Oil output remains a core lens on geopolitics and the energy transition. This makeover uses Our World in Data’s country-level series (Energy Institute and Shift Data Portal, harmonised by OWID) in terawatt-hours (energy-equivalent) to compare how the largest producers evolved since 1990.

Dataset

Code
import sys
from pathlib import Path

import pandas as pd
import numpy as np
import plotly.graph_objects as go

_p = Path.cwd()
if (_p / "_mm_layout.py").exists():
    _posts = _p
elif (_p.parent / "_mm_layout.py").exists():
    _posts = _p.parent
elif (_p / "posts" / "_mm_layout.py").exists():
    _posts = _p / "posts"
else:
    _posts = _p
sys.path.insert(0, str(_posts))
from _mm_layout import apply_mm_layout
Code
url = (
    "https://ourworldindata.org/grapher/oil-production-by-country.csv"
    "?v=1&csvType=full&useColumnShortNames=false"
)
raw = pd.read_csv(url, storage_options={"User-Agent": "chokotto-makeover/1.0"})
raw.columns = raw.columns.str.replace(" ", "_")

oil = raw.rename(columns={"Oil": "oil_twh"}).copy()
oil = oil[oil["Year"] >= 1990]
oil = oil[oil["Entity"].notna()]
# Drop aggregates that would double-count
exclude = {"World", "Africa", "Asia", "Europe", "North America", "South America", "Oceania"}
oil = oil[~oil["Entity"].isin(exclude)]

latest_y = int(oil["Year"].max())
top_entities = (
    oil[oil["Year"] == latest_y]
    .nlargest(8, "oil_twh")["Entity"]
    .tolist()
)

by_year_total = oil.groupby("Year", as_index=False)["oil_twh"].sum()
by_year_total = by_year_total.rename(columns={"oil_twh": "world_total"})

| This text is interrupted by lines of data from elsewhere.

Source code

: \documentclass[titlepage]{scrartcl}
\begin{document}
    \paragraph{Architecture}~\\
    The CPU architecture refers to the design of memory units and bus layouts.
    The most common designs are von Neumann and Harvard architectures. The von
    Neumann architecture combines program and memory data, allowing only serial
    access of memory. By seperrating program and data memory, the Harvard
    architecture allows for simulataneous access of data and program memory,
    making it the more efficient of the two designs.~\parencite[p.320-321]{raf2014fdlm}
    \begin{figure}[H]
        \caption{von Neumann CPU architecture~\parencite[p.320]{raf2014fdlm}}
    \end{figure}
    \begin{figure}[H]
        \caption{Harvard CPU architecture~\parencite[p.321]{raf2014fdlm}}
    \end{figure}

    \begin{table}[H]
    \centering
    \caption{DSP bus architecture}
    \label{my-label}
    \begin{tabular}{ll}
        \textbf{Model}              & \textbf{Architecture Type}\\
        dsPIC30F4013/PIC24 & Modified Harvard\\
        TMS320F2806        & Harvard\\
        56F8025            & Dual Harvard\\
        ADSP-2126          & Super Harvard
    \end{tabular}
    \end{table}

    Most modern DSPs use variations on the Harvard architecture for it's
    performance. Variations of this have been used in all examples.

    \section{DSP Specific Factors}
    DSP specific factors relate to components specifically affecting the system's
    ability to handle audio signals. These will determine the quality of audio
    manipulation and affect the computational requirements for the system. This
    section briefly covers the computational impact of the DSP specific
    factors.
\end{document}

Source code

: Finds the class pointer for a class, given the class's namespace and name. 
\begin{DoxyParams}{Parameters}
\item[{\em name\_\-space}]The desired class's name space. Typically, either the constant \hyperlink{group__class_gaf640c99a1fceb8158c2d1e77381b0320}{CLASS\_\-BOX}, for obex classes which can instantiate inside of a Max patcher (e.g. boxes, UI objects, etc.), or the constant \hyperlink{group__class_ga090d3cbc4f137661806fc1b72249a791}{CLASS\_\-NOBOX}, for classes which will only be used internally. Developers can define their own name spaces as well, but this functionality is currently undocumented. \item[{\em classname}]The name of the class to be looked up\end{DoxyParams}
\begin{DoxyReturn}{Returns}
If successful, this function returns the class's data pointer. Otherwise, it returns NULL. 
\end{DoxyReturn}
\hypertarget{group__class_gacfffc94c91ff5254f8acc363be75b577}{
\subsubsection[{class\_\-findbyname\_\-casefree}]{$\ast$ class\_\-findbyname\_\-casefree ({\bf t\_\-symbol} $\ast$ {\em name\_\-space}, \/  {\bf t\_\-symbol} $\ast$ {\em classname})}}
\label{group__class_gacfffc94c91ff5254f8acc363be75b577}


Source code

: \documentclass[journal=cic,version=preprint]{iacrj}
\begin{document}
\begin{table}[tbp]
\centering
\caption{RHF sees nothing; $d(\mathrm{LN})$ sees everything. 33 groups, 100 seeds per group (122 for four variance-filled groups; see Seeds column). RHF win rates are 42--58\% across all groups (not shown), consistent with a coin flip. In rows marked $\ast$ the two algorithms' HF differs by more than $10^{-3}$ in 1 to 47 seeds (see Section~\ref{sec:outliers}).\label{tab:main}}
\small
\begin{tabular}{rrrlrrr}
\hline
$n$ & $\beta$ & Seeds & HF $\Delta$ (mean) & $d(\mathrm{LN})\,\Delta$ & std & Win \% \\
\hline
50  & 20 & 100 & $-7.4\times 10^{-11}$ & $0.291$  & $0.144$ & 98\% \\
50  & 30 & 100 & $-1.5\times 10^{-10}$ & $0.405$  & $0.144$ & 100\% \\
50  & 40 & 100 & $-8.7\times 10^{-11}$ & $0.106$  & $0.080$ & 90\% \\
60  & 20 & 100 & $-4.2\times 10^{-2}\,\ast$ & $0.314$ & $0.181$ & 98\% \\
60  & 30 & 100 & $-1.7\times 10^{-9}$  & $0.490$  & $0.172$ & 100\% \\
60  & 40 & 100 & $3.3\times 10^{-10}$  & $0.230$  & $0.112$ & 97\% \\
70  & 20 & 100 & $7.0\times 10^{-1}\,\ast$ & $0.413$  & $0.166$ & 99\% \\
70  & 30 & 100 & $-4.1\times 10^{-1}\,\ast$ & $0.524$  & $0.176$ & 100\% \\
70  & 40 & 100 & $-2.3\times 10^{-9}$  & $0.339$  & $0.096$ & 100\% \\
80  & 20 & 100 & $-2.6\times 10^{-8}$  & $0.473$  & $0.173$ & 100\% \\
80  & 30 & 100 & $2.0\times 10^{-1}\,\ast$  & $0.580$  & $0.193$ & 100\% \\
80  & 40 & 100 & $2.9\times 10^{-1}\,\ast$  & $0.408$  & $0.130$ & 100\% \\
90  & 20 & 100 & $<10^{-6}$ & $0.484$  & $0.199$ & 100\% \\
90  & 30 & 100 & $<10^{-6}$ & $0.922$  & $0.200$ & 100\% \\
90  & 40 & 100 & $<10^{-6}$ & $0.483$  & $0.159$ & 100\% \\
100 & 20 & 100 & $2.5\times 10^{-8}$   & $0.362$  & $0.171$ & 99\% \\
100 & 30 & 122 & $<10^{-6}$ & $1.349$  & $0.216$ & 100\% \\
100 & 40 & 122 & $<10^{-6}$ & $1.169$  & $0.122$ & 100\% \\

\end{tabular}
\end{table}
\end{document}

top8 = oil[oil["Entity"].isin(top_entities)].merge(by_year_total, on="Year")
top8["share_pct"] = np.where(
    top8["world_total"] > 0, top8["oil_twh"] / top8["world_total"] * 100, 0
)

My Makeover

The same eight producers still dominate volume, but ranks drift

Code
color_map = {e: PAL[i % len(PAL)] for i, e in enumerate(top_entities)}

fig = go.Figure()
for entity in top_entities:
    sub = oil[oil["Entity"] == entity].sort_values("Year")
    fig.add_trace(go.Scatter(
        x=sub["Year"],
        y=sub["oil_twh"],
        mode="lines",
        name=entity,
        line=dict(color=color_map[entity], width=3 if entity == top_entities[0] else 2),
        hovertemplate=f"{entity}<br>%{{x}}: %{{y:,.0f}} TWh<extra></extra>",
    ))

lead = top_entities[0]
lead_last = oil[(oil["Entity"] == lead) & (oil["Year"] == latest_y)]["oil_twh"].sum()

fig.update_layout(
    **THEME,
    xaxis=dict(title=""),
    yaxis=dict(title="Oil production (terawatt-hours)"),
)
apply_mm_layout(
    fig,
    f"Oil output (TWh): {lead} led with {lead_last:,.0f} TWh in {latest_y} among top 8",
    subtitle="Top 8 countries by output in the latest year; lines from 1990",
    legend_position="top",
    n_legend_items=len(top_entities),
)
add_source(fig)
assert_no_title_overlap(fig)
fig.show()

try:
    fig.write_image("chart-1.png", width=1200, height=520, scale=2)
except Exception:
    pass

Share of world production: concentration vs diversification

Code
years = sorted(top8["Year"].unique())
wide = top8.pivot(index="Year", columns="Entity", values="share_pct").reindex(years)
wide = wide.fillna(0)

fills = [
    "rgba(180,83,9,0.35)", "rgba(15,118,110,0.32)", "rgba(29,78,216,0.28)",
    "rgba(124,58,237,0.26)", "rgba(190,18,60,0.24)", "rgba(100,116,139,0.22)",
    "rgba(202,138,4,0.2)", "rgba(3,105,161,0.2)",
]
fig2 = go.Figure()
for i, entity in enumerate(top_entities):
    if entity not in wide.columns:
        continue
    fig2.add_trace(go.Scatter(
        x=wide.index,
        y=wide[entity],
        name=entity,
        stackgroup="one",
        mode="lines",
        line=dict(width=0.5),
        fillcolor=fills[i % len(fills)],
        hovertemplate=f"{entity}: %{{y:.1f}}%<extra></extra>",
    ))

fig2.update_layout(
    **THEME,
    xaxis=dict(title=""),
    yaxis=dict(title="Percent of summed country totals", range=[0, 100]),
)
apply_mm_layout(
    fig2,
    "Share of estimated world oil output: eight largest producers (100% stacked)",
    subtitle=(
        "World total = sum of country-level series in dataset "
        "(excludes regional aggregates)"
    ),
    legend_position="top",
    n_legend_items=len(top_entities),
)
add_source(fig2)
assert_no_title_overlap(fig2)
fig2.show()

This post is part of Makeover Monday.